__MATERIAL FOR THE TASK__.
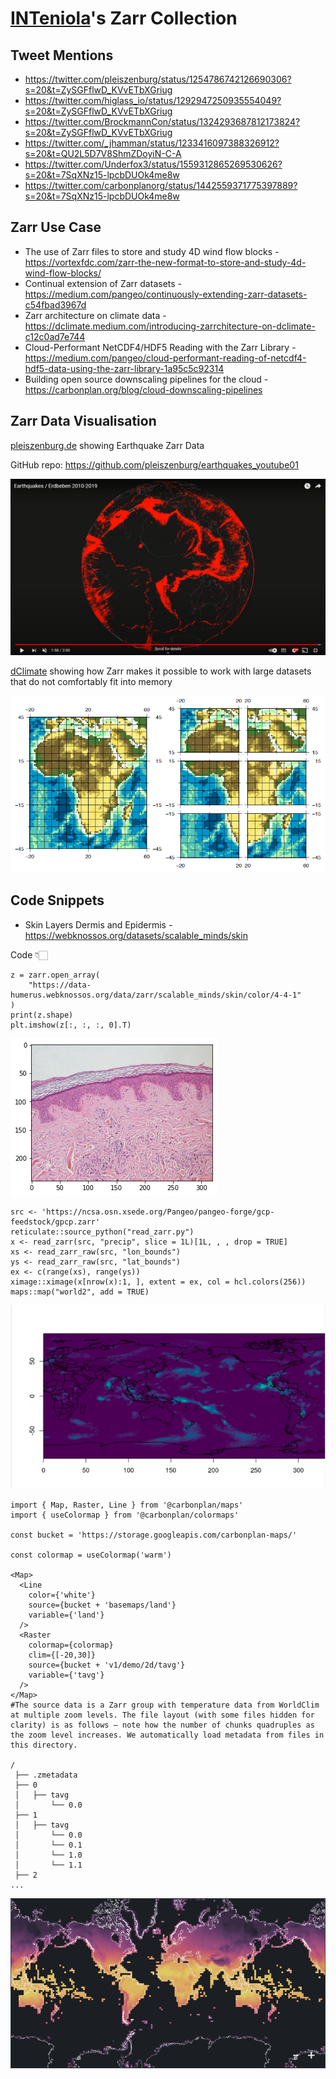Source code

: # [INTeniola](https://github.com/INTeniola/)'s Zarr Collection

## Tweet Mentions

- https://twitter.com/pleiszenburg/status/1254786742126690306?s=20&t=ZySGFflwD_KVvETbXGriug
- https://twitter.com/higlass_io/status/1292947250935554049?s=20&t=ZySGFflwD_KVvETbXGriug
- https://twitter.com/BrockmannCon/status/1324293687812173824?s=20&t=ZySGFflwD_KVvETbXGriug
- https://twitter.com/_jhamman/status/1233416097388326912?s=20&t=QU2L5D7V8ShmZDoyiN-C-A
- https://twitter.com/Underfox3/status/1559312865269530626?s=20&t=7SqXNz15-lpcbDUOk4me8w
- https://twitter.com/carbonplanorg/status/1442559371775397889?s=20&t=7SqXNz15-lpcbDUOk4me8w

## Zarr Use Case
- The use of Zarr files to store and study 4D wind flow blocks - https://vortexfdc.com/zarr-the-new-format-to-store-and-study-4d-wind-flow-blocks/
- Continual extension of Zarr datasets - https://medium.com/pangeo/continuously-extending-zarr-datasets-c54fbad3967d
- Zarr architecture on climate data - https://dclimate.medium.com/introducing-zarrchitecture-on-dclimate-c12c0ad7e744
- Cloud-Performant NetCDF4/HDF5 Reading with the Zarr Library - https://medium.com/pangeo/cloud-performant-reading-of-netcdf4-hdf5-data-using-the-zarr-library-1a95c5c92314
- Building open source downscaling pipelines for the cloud - https://carbonplan.org/blog/cloud-downscaling-pipelines
## Zarr Data Visualisation

[pleiszenburg.de](https://youtu.be/RLHM5MQ5kAs) showing Earthquake Zarr Data

GitHub repo: https://github.com/pleiszenburg/earthquakes_youtube01

![image1](/_data/INTeniola/screenshots/EarthQuake.PNG)

[dClimate](https://dclimate.medium.com/introducing-zarrchitecture-on-dclimate-c12c0ad7e744) showing how Zarr makes it possible to work with large datasets that do not comfortably fit into memory

![image2](/_data/INTeniola/screenshots/Africa.png)



## Code Snippets

- Skin Layers Dermis and Epidermis - https://webknossos.org/datasets/scalable_minds/skin


Code 👇🏻

```
z = zarr.open_array(
    "https://data-humerus.webknossos.org/data/zarr/scalable_minds/skin/color/4-4-1"
)
print(z.shape)
plt.imshow(z[:, :, :, 0].T)

```

![image3](/_data/INTeniola/screenshots/skin.png)

```
src <- 'https://ncsa.osn.xsede.org/Pangeo/pangeo-forge/gcp-feedstock/gpcp.zarr'
reticulate::source_python("read_zarr.py")
x <- read_zarr(src, "precip", slice = 1L)[1L, , , drop = TRUE]
xs <- read_zarr_raw(src, "lon_bounds")
ys <- read_zarr_raw(src, "lat_bounds")
ex <- c(range(xs), range(ys))
ximage::ximage(x[nrow(x):1, ], extent = ex, col = hcl.colors(256))
maps::map("world2", add = TRUE)
```

![image4](/_data/INTeniola/screenshots/worldmap.PNG)

```
import { Map, Raster, Line } from '@carbonplan/maps'
import { useColormap } from '@carbonplan/colormaps'

const bucket = 'https://storage.googleapis.com/carbonplan-maps/'

const colormap = useColormap('warm')

<Map>
  <Line
    color={'white'}
    source={bucket + 'basemaps/land'}
    variable={'land'}
  />
  <Raster
    colormap={colormap}
    clim={[-20,30]}
    source={bucket + 'v1/demo/2d/tavg'}
    variable={'​​tavg'}
  />
</Map>
#The source data is a Zarr group with temperature data from WorldClim at multiple zoom levels. The file layout (with some files hidden for clarity) is as follows — note how the number of chunks quadruples as the zoom level increases. We automatically load metadata from files in this directory.

/
 ├── .zmetadata
 ├── 0
 │   ├── tavg
 │       └── 0.0
 ├── 1
 │   ├── tavg
 │       └── 0.0
 │       └── 0.1
 │       └── 1.0
 │       └── 1.1
 ├── 2
...
```

![image5](/_data/INTeniola/screenshots/carbon.PNG)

__ACTIVITY__.
Go through the entries above and copy every line containing "tavg".

__ANSWER FOR THIS EXERCISE__.
    source={bucket + 'v1/demo/2d/tavg'}
    variable={'​​tavg'}
 │   ├── tavg
 │   ├── tavg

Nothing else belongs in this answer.